The Complications of Registering an Apartment
on a Foreign Passport
Congratulations, you have decided to buy an apartment in Israel. Hopefully, you will benefit greatly from this investment and this purchase will yield you good returns in every way.
But wait. If you are a foreign resident (and not an Israeli citizen) there could be possible complications that may arise in the way that you will register your apartment.
In Israel, the ownership of apartments is registered in the Land Registry and Settlement of Rights Office (TABU), or through other relevant registration venues. This is accomplished by noting the seller's and the buyer's name(s), identity number(s) and type of identity document(s) (Israeli ID document or Foreign Passport). This article discusses the registration of an apartment using a foreign passport.
An apartment that is registered elsewhere, as in an authorized housing company (Chevra Meshakenet) or/and in the Israel Lands Administration, is not discussed in this article, although the following discussion might also be relevant to these and other registration venues.
What is the situation when an Israeli citizen registers his/her rights using an Israeli Identity Document?
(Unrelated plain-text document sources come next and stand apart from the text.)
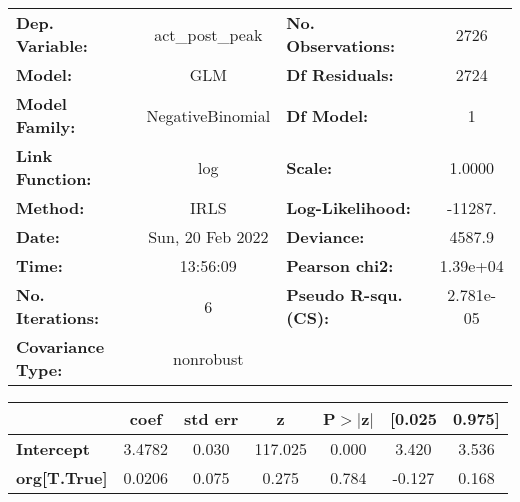 \begin{center}
\begin{tabular}{lclc}
\toprule
\textbf{Dep. Variable:}   & act\_post\_peak  & \textbf{  No. Observations:  } &     2726    \\
\textbf{Model:}           &       GLM        & \textbf{  Df Residuals:      } &     2724    \\
\textbf{Model Family:}    & NegativeBinomial & \textbf{  Df Model:          } &        1    \\
\textbf{Link Function:}   &       log        & \textbf{  Scale:             } &    1.0000   \\
\textbf{Method:}          &       IRLS       & \textbf{  Log-Likelihood:    } &   -11287.   \\
\textbf{Date:}            & Sun, 20 Feb 2022 & \textbf{  Deviance:          } &    4587.9   \\
\textbf{Time:}            &     13:56:09     & \textbf{  Pearson chi2:      } &  1.39e+04   \\
\textbf{No. Iterations:}  &        6         & \textbf{  Pseudo R-squ. (CS):} & 2.781e-05   \\
\textbf{Covariance Type:} &    nonrobust     & \textbf{                     } &             \\
\bottomrule
\end{tabular}
\begin{tabular}{lcccccc}
                     & \textbf{coef} & \textbf{std err} & \textbf{z} & \textbf{P$> |$z$|$} & \textbf{[0.025} & \textbf{0.975]}  \\
\midrule
\textbf{Intercept}   &       3.4782  &        0.030     &   117.025  &         0.000        &        3.420    &        3.536     \\
\textbf{org[T.True]} &       0.0206  &        0.075     &     0.275  &         0.784        &       -0.127    &        0.168     \\
\bottomrule
\end{tabular}
\end{center}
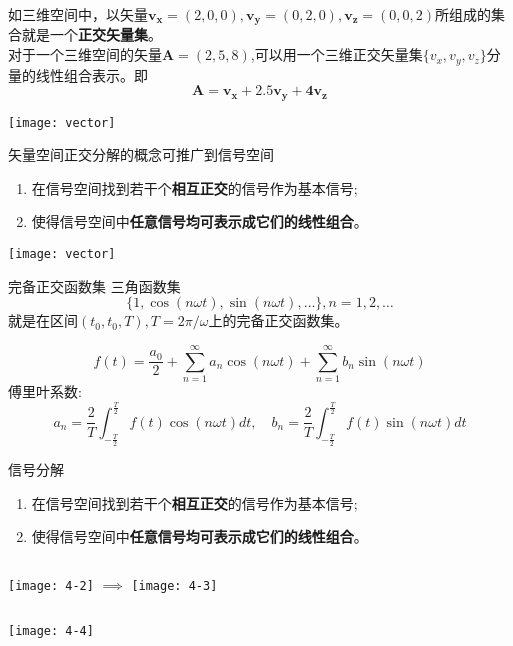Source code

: \begin{frame}
\begin{example}
如三维空间中，以矢量$\bm{v_x}=(2,0,0),\bm{v_y}=(0,2,0),\bm{v_z}=(0,0,2)$所组成的集合就是一个\textbf{正交矢量集}。\\
对于一个三维空间的矢量$\bm{A}=(2,5,8)$,可以用一个三维正交矢量集$\{v_x,v_y,v_z\}$分量的线性组合表示。即
\[\bm{A=v_x+2.5v_y+4v_z} \]
\end{example}
\centering
\texttt{[image: vector]}
\end{frame}

\begin{frame}{矢量空间正交分解的概念可推广到信号空间}
\begin{enumerate}
	\setlength{\itemsep}{.3cm}
	\item 在信号空间找到若干个\textbf{相互正交}的信号作为基本信号; 
	\item 使得信号空间中\textbf{任意信号均可表示成它们的线性组合}。
\end{enumerate}
\centering
\texttt{[image: vector]}
\end{frame}

\begin{frame}{完备正交函数集}
三角函数集
\[ \{1,\cos(n\omega t),\sin(n\omega t),\dots\},n=1,2,\dots \]
就是在区间$(t_0,t_0,T),T=2\pi/\omega$上的完备正交函数集。
\begin{example}[傅里叶级数的三角形式]
\[ f(t)=\frac{a_0}{2}+\sum\limits_{n=1}^{\infty}a_n\cos(n\omega t)+\sum\limits_{n=1}^{\infty}b_n\sin(n\omega t)\]
傅里叶系数: 
\[ a_n=\frac{2}{T}\int_{-\frac{T}{2}}^{\frac{T}{2}}f(t)\cos(n\omega t)dt,\quad b_n=\frac{2}{T}\int_{-\frac{T}{2}}^{\frac{T}{2}}f(t)\sin(n\omega t)dt \]
\end{example}
\end{frame}

\begin{frame}{信号分解}
\begin{enumerate}
	\setlength{\itemsep}{.2cm}
	\item 在信号空间找到若干个\textbf{相互正交}的信号作为基本信号; 
	\item 使得信号空间中\textbf{任意信号均可表示成它们的线性组合}。
\end{enumerate}
\begin{columns}
	\texttt{[image: 4-2]}
	\hspace{1cm}$\implies$
	\texttt{[image: 4-3]}
\end{columns}
\texttt{[image: 4-4]}
\end{frame}

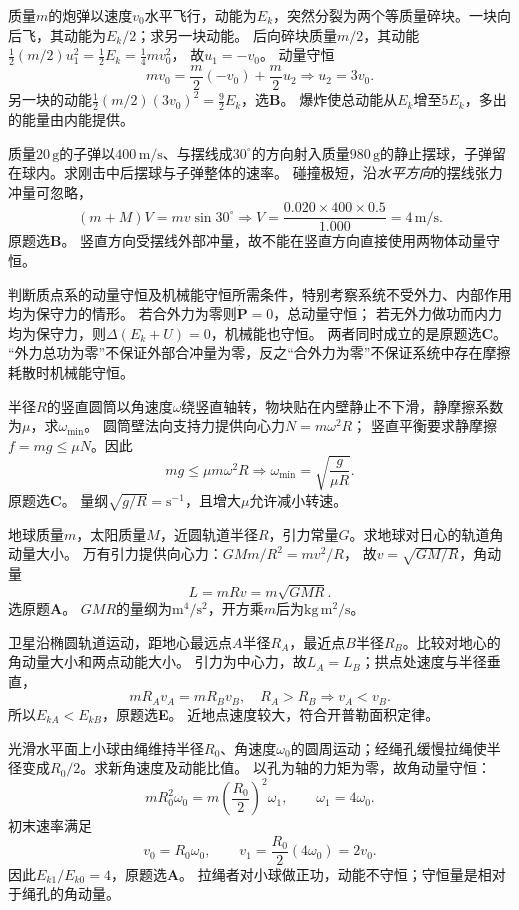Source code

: \problemtext 质量$m$的炮弹以速度$v_0$水平飞行，动能为$E_k$，突然分裂为两个等质量碎块。一块向后飞，其动能为$E_k/2$；求另一块动能。
\workings
后向碎块质量$m/2$，其动能$\frac12(m/2)u_1^2=\frac12 E_k=\frac14 m v_0^2$，
故$u_1=-v_0$。
动量守恒
\[
m v_0=\frac m2(-v_0)+\frac m2u_2
\Longrightarrow u_2=3v_0.
\]
另一块的动能$\frac12(m/2)(3v_0)^2=\frac92E_k$，选\textbf{B}。
\crosscheck 爆炸使总动能从$E_k$增至$5E_k$，多出的能量由内能提供。

\problemtext 质量$20\,\mathrm g$的子弹以$400\,\mathrm{m/s}$、与摆线成$30^\circ$的方向射入质量$980\,\mathrm g$的静止摆球，子弹留在球内。求刚击中后摆球与子弹整体的速率。
\workings
碰撞极短，沿\emph{水平方向}的摆线张力冲量可忽略，
\[
(m+M)V=m v\sin30^\circ
\Longrightarrow
\boxed{V=\frac{0.020\times400\times0.5}{1.000}
=4\,\mathrm{m/s}}.
\]
原题选\textbf{B}。
\crosscheck 竖直方向受摆线外部冲量，故不能在竖直方向直接使用两物体动量守恒。

\problemtext 判断质点系的动量守恒及机械能守恒所需条件，特别考察系统不受外力、内部作用均为保守力的情形。
\workings
若合外力为零则$\dot{\bm P}=0$，总动量守恒；
若无外力做功而内力均为保守力，则$\Delta(E_k+U)=0$，机械能也守恒。
两者同时成立的是原题选\textbf{C}。
\crosscheck “外力总功为零”不保证外部合冲量为零，反之“合外力为零”不保证系统中存在摩擦耗散时机械能守恒。

\problemtext 半径$R$的竖直圆筒以角速度$\omega$绕竖直轴转，物块贴在内壁静止不下滑，静摩擦系数为$\mu$，求$\omega_{\min}$。
\workings
圆筒壁法向支持力提供向心力$N=m\omega^2R$；
竖直平衡要求静摩擦$f=mg\le\mu N$。因此
\[
mg\le\mu m\omega^2R
\Longrightarrow
\boxed{\omega_{\min}=\sqrt{\frac{g}{\mu R}}}.
\]
原题选\textbf{C}。
\crosscheck 量纲$\sqrt{g/R}=\mathrm{s^{-1}}$，且增大$\mu$允许减小转速。

\problemtext 地球质量$m$，太阳质量$M$，近圆轨道半径$R$，引力常量$G$。求地球对日心的轨道角动量大小。
\workings
万有引力提供向心力：$GMm/R^2=mv^2/R$，
故$v=\sqrt{GM/R}$，角动量
\[
\boxed{L=mRv=m\sqrt{GMR}}.
\]
选原题\textbf{A}。
\crosscheck $GMR$的量纲为$\mathrm{m^4/s^2}$，开方乘$m$后为$\mathrm{kg\,m^2/s}$。

\problemtext 卫星沿椭圆轨道运动，距地心最远点$A$半径$R_A$，最近点$B$半径$R_B$。比较对地心的角动量大小和两点动能大小。
\workings
引力为中心力，故$L_A=L_B$；拱点处速度与半径垂直，
\[
mR_Av_A=mR_Bv_B,\quad R_A>R_B
\Longrightarrow v_A<v_B.
\]
所以$E_{kA}<E_{kB}$，原题选\textbf{E}。
\crosscheck 近地点速度较大，符合开普勒面积定律。

\problemtext 光滑水平面上小球由绳维持半径$R_0$、角速度$\omega_0$的圆周运动；经绳孔缓慢拉绳使半径变成$R_0/2$。求新角速度及动能比值。
\workings
以孔为轴的力矩为零，故角动量守恒：
\[
mR_0^2\omega_0=m\left(\frac{R_0}{2}\right)^2\omega_1,
\qquad
\boxed{\omega_1=4\omega_0}.
\]
初末速率满足
\[
v_0=R_0\omega_0,\qquad
v_1=\frac{R_0}{2}(4\omega_0)=2v_0.
\]
因此$E_{k1}/E_{k0}=4$，原题选\textbf{A}。
\crosscheck 拉绳者对小球做正功，动能不守恒；守恒量是相对于绳孔的角动量。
The procedure for an Israeli citizen who uses his/her Israeli identity number as it appears in this citizen's identity document (teudat zehut) is usually simple. His/her Israel identity number never changes throughout his/her lifetime and this number is registered in all documents pertaining to the sale.
What is the situation when a foreign resident registers his/her rights using a Passport Number?
Usually the rights of those who are foreign residents (and not Israeli citizens) are registered according to their foreign passport number. However, a person's passport number changes when his document is periodically renewed. This will create a problem when proving ownership or transferring real estate rights, as the seller's new passport number will not match the previous passport number that is listed in the TABU. Presenting your expired passport will not solve the problem, as the TABU will only accept a valid and current identity document (e.g. a valid passport)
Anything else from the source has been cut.